*** Opening INFORMATION SHOWN ***

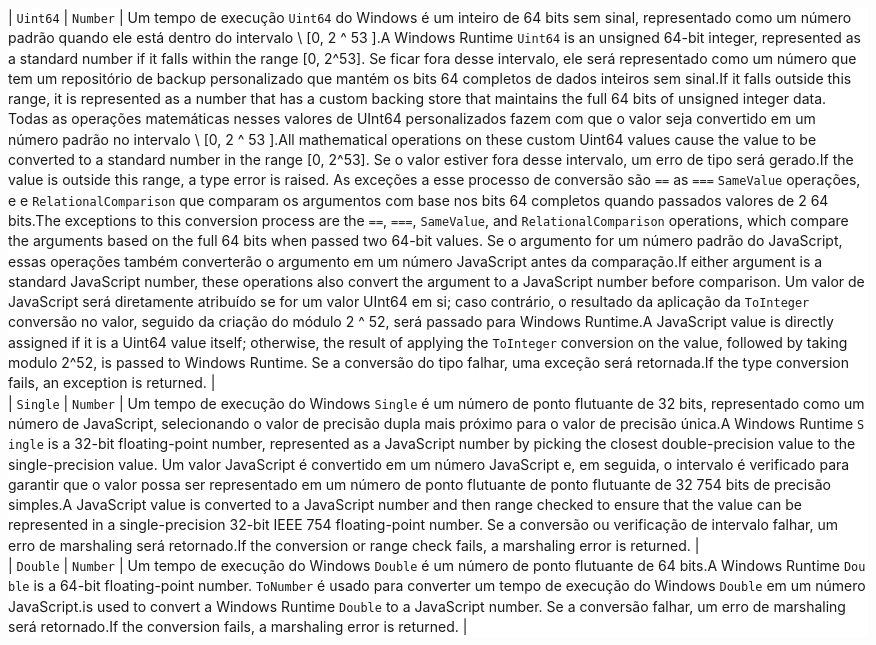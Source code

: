 | `Uint64` | `Number` | <span data-ttu-id="1f69f-123">Um tempo de execução `Uint64` do Windows é um inteiro de 64 bits sem sinal, representado como um número padrão quando ele está dentro do intervalo \ [0, 2 ^ 53 \].</span><span class="sxs-lookup"><span data-stu-id="1f69f-123">A Windows Runtime `Uint64` is an unsigned 64-bit integer, represented as a standard number if it falls within the range \[0, 2^53\].</span></span>  <span data-ttu-id="1f69f-124">Se ficar fora desse intervalo, ele será representado como um número que tem um repositório de backup personalizado que mantém os bits 64 completos de dados inteiros sem sinal.</span><span class="sxs-lookup"><span data-stu-id="1f69f-124">If it falls outside this range, it is represented as a number that has a custom backing store that maintains the full 64 bits of unsigned integer data.</span></span>  <span data-ttu-id="1f69f-125">Todas as operações matemáticas nesses valores de UInt64 personalizados fazem com que o valor seja convertido em um número padrão no intervalo \ [0, 2 ^ 53 \].</span><span class="sxs-lookup"><span data-stu-id="1f69f-125">All mathematical operations on these custom Uint64 values cause the value to be converted to a standard number in the range \[0, 2^53\].</span></span>  <span data-ttu-id="1f69f-126">Se o valor estiver fora desse intervalo, um erro de tipo será gerado.</span><span class="sxs-lookup"><span data-stu-id="1f69f-126">If the value is outside this range, a type error is raised.</span></span>  <span data-ttu-id="1f69f-127">As exceções a esse processo de conversão são `==` as `===` `SameValue` operações, e e `RelationalComparison` que comparam os argumentos com base nos bits 64 completos quando passados valores de 2 64 bits.</span><span class="sxs-lookup"><span data-stu-id="1f69f-127">The exceptions to this conversion process are the `==`, `===`, `SameValue`, and `RelationalComparison` operations, which compare the arguments based on the full 64 bits when passed two 64-bit values.</span></span>  <span data-ttu-id="1f69f-128">Se o argumento for um número padrão do JavaScript, essas operações também converterão o argumento em um número JavaScript antes da comparação.</span><span class="sxs-lookup"><span data-stu-id="1f69f-128">If either argument is a standard JavaScript number, these operations also convert the argument to a JavaScript number before comparison.</span></span>  <span data-ttu-id="1f69f-129">Um valor de JavaScript será diretamente atribuído se for um valor UInt64 em si; caso contrário, o resultado da aplicação da `ToInteger` conversão no valor, seguido da criação do módulo 2 ^ 52, será passado para Windows Runtime.</span><span class="sxs-lookup"><span data-stu-id="1f69f-129">A JavaScript value is directly assigned if it is a Uint64 value itself; otherwise, the result of applying the `ToInteger` conversion on the value, followed by taking modulo 2^52, is passed to Windows Runtime.</span></span>  <span data-ttu-id="1f69f-130">Se a conversão do tipo falhar, uma exceção será retornada.</span><span class="sxs-lookup"><span data-stu-id="1f69f-130">If the type conversion fails, an exception is returned.</span></span>  |  
| `Single` | `Number` | <span data-ttu-id="1f69f-131">Um tempo de execução do Windows `Single` é um número de ponto flutuante de 32 bits, representado como um número de JavaScript, selecionando o valor de precisão dupla mais próximo para o valor de precisão única.</span><span class="sxs-lookup"><span data-stu-id="1f69f-131">A Windows Runtime `Single` is a 32-bit floating-point number, represented as a JavaScript number by picking the closest double-precision value to the single-precision value.</span></span>  <span data-ttu-id="1f69f-132">Um valor JavaScript é convertido em um número JavaScript e, em seguida, o intervalo é verificado para garantir que o valor possa ser representado em um número de ponto flutuante de ponto flutuante de 32 754 bits de precisão simples.</span><span class="sxs-lookup"><span data-stu-id="1f69f-132">A JavaScript value is converted to a JavaScript number and then range checked to ensure that the value can be represented in a single-precision 32-bit IEEE 754 floating-point number.</span></span>  <span data-ttu-id="1f69f-133">Se a conversão ou verificação de intervalo falhar, um erro de marshaling será retornado.</span><span class="sxs-lookup"><span data-stu-id="1f69f-133">If the conversion or range check fails, a marshaling error is returned.</span></span>  |  
| `Double` | `Number` | <span data-ttu-id="1f69f-134">Um tempo de execução do Windows `Double` é um número de ponto flutuante de 64 bits.</span><span class="sxs-lookup"><span data-stu-id="1f69f-134">A Windows Runtime `Double` is a 64-bit floating-point number.</span></span>  `ToNumber` <span data-ttu-id="1f69f-135">é usado para converter um tempo de execução do Windows `Double` em um número JavaScript.</span><span class="sxs-lookup"><span data-stu-id="1f69f-135">is used to convert a Windows Runtime `Double` to a JavaScript number.</span></span>  <span data-ttu-id="1f69f-136">Se a conversão falhar, um erro de marshaling será retornado.</span><span class="sxs-lookup"><span data-stu-id="1f69f-136">If the conversion fails, a marshaling error is returned.</span></span>  |  

[WindowsRuntimeJavascript]: ./using-the-windows-runtime-in-javascript.md "Usar o tempo de execução do Windows em JavaScript | Documentos da Microsoft"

*** Closing INFORMATION SHOWN ***

▸ PROBLEM TO SOLVE: Repeat the material above precisely as it appears, omitting the images it contains.

▸ ANSWER TO THIS PROBLEM:
Source code

: | `Uint64` | `Number` | <span data-ttu-id="1f69f-123">Um tempo de execução `Uint64` do Windows é um inteiro de 64 bits sem sinal, representado como um número padrão quando ele está dentro do intervalo \ [0, 2 ^ 53 \].</span><span class="sxs-lookup"><span data-stu-id="1f69f-123">A Windows Runtime `Uint64` is an unsigned 64-bit integer, represented as a standard number if it falls within the range \[0, 2^53\].</span></span>  <span data-ttu-id="1f69f-124">Se ficar fora desse intervalo, ele será representado como um número que tem um repositório de backup personalizado que mantém os bits 64 completos de dados inteiros sem sinal.</span><span class="sxs-lookup"><span data-stu-id="1f69f-124">If it falls outside this range, it is represented as a number that has a custom backing store that maintains the full 64 bits of unsigned integer data.</span></span>  <span data-ttu-id="1f69f-125">Todas as operações matemáticas nesses valores de UInt64 personalizados fazem com que o valor seja convertido em um número padrão no intervalo \ [0, 2 ^ 53 \].</span><span class="sxs-lookup"><span data-stu-id="1f69f-125">All mathematical operations on these custom Uint64 values cause the value to be converted to a standard number in the range \[0, 2^53\].</span></span>  <span data-ttu-id="1f69f-126">Se o valor estiver fora desse intervalo, um erro de tipo será gerado.</span><span class="sxs-lookup"><span data-stu-id="1f69f-126">If the value is outside this range, a type error is raised.</span></span>  <span data-ttu-id="1f69f-127">As exceções a esse processo de conversão são `==` as `===` `SameValue` operações, e e `RelationalComparison` que comparam os argumentos com base nos bits 64 completos quando passados valores de 2 64 bits.</span><span class="sxs-lookup"><span data-stu-id="1f69f-127">The exceptions to this conversion process are the `==`, `===`, `SameValue`, and `RelationalComparison` operations, which compare the arguments based on the full 64 bits when passed two 64-bit values.</span></span>  <span data-ttu-id="1f69f-128">Se o argumento for um número padrão do JavaScript, essas operações também converterão o argumento em um número JavaScript antes da comparação.</span><span class="sxs-lookup"><span data-stu-id="1f69f-128">If either argument is a standard JavaScript number, these operations also convert the argument to a JavaScript number before comparison.</span></span>  <span data-ttu-id="1f69f-129">Um valor de JavaScript será diretamente atribuído se for um valor UInt64 em si; caso contrário, o resultado da aplicação da `ToInteger` conversão no valor, seguido da criação do módulo 2 ^ 52, será passado para Windows Runtime.</span><span class="sxs-lookup"><span data-stu-id="1f69f-129">A JavaScript value is directly assigned if it is a Uint64 value itself; otherwise, the result of applying the `ToInteger` conversion on the value, followed by taking modulo 2^52, is passed to Windows Runtime.</span></span>  <span data-ttu-id="1f69f-130">Se a conversão do tipo falhar, uma exceção será retornada.</span><span class="sxs-lookup"><span data-stu-id="1f69f-130">If the type conversion fails, an exception is returned.</span></span>  |  
| `Single` | `Number` | <span data-ttu-id="1f69f-131">Um tempo de execução do Windows `Single` é um número de ponto flutuante de 32 bits, representado como um número de JavaScript, selecionando o valor de precisão dupla mais próximo para o valor de precisão única.</span><span class="sxs-lookup"><span data-stu-id="1f69f-131">A Windows Runtime `Single` is a 32-bit floating-point number, represented as a JavaScript number by picking the closest double-precision value to the single-precision value.</span></span>  <span data-ttu-id="1f69f-132">Um valor JavaScript é convertido em um número JavaScript e, em seguida, o intervalo é verificado para garantir que o valor possa ser representado em um número de ponto flutuante de ponto flutuante de 32 754 bits de precisão simples.</span><span class="sxs-lookup"><span data-stu-id="1f69f-132">A JavaScript value is converted to a JavaScript number and then range checked to ensure that the value can be represented in a single-precision 32-bit IEEE 754 floating-point number.</span></span>  <span data-ttu-id="1f69f-133">Se a conversão ou verificação de intervalo falhar, um erro de marshaling será retornado.</span><span class="sxs-lookup"><span data-stu-id="1f69f-133">If the conversion or range check fails, a marshaling error is returned.</span></span>  |  
| `Double` | `Number` | <span data-ttu-id="1f69f-134">Um tempo de execução do Windows `Double` é um número de ponto flutuante de 64 bits.</span><span class="sxs-lookup"><span data-stu-id="1f69f-134">A Windows Runtime `Double` is a 64-bit floating-point number.</span></span>  `ToNumber` <span data-ttu-id="1f69f-135">é usado para converter um tempo de execução do Windows `Double` em um número JavaScript.</span><span class="sxs-lookup"><span data-stu-id="1f69f-135">is used to convert a Windows Runtime `Double` to a JavaScript number.</span></span>  <span data-ttu-id="1f69f-136">Se a conversão falhar, um erro de marshaling será retornado.</span><span class="sxs-lookup"><span data-stu-id="1f69f-136">If the conversion fails, a marshaling error is returned.</span></span>  |  

[WindowsRuntimeJavascript]: ./using-the-windows-runtime-in-javascript.md "Usar o tempo de execução do Windows em JavaScript | Documentos da Microsoft"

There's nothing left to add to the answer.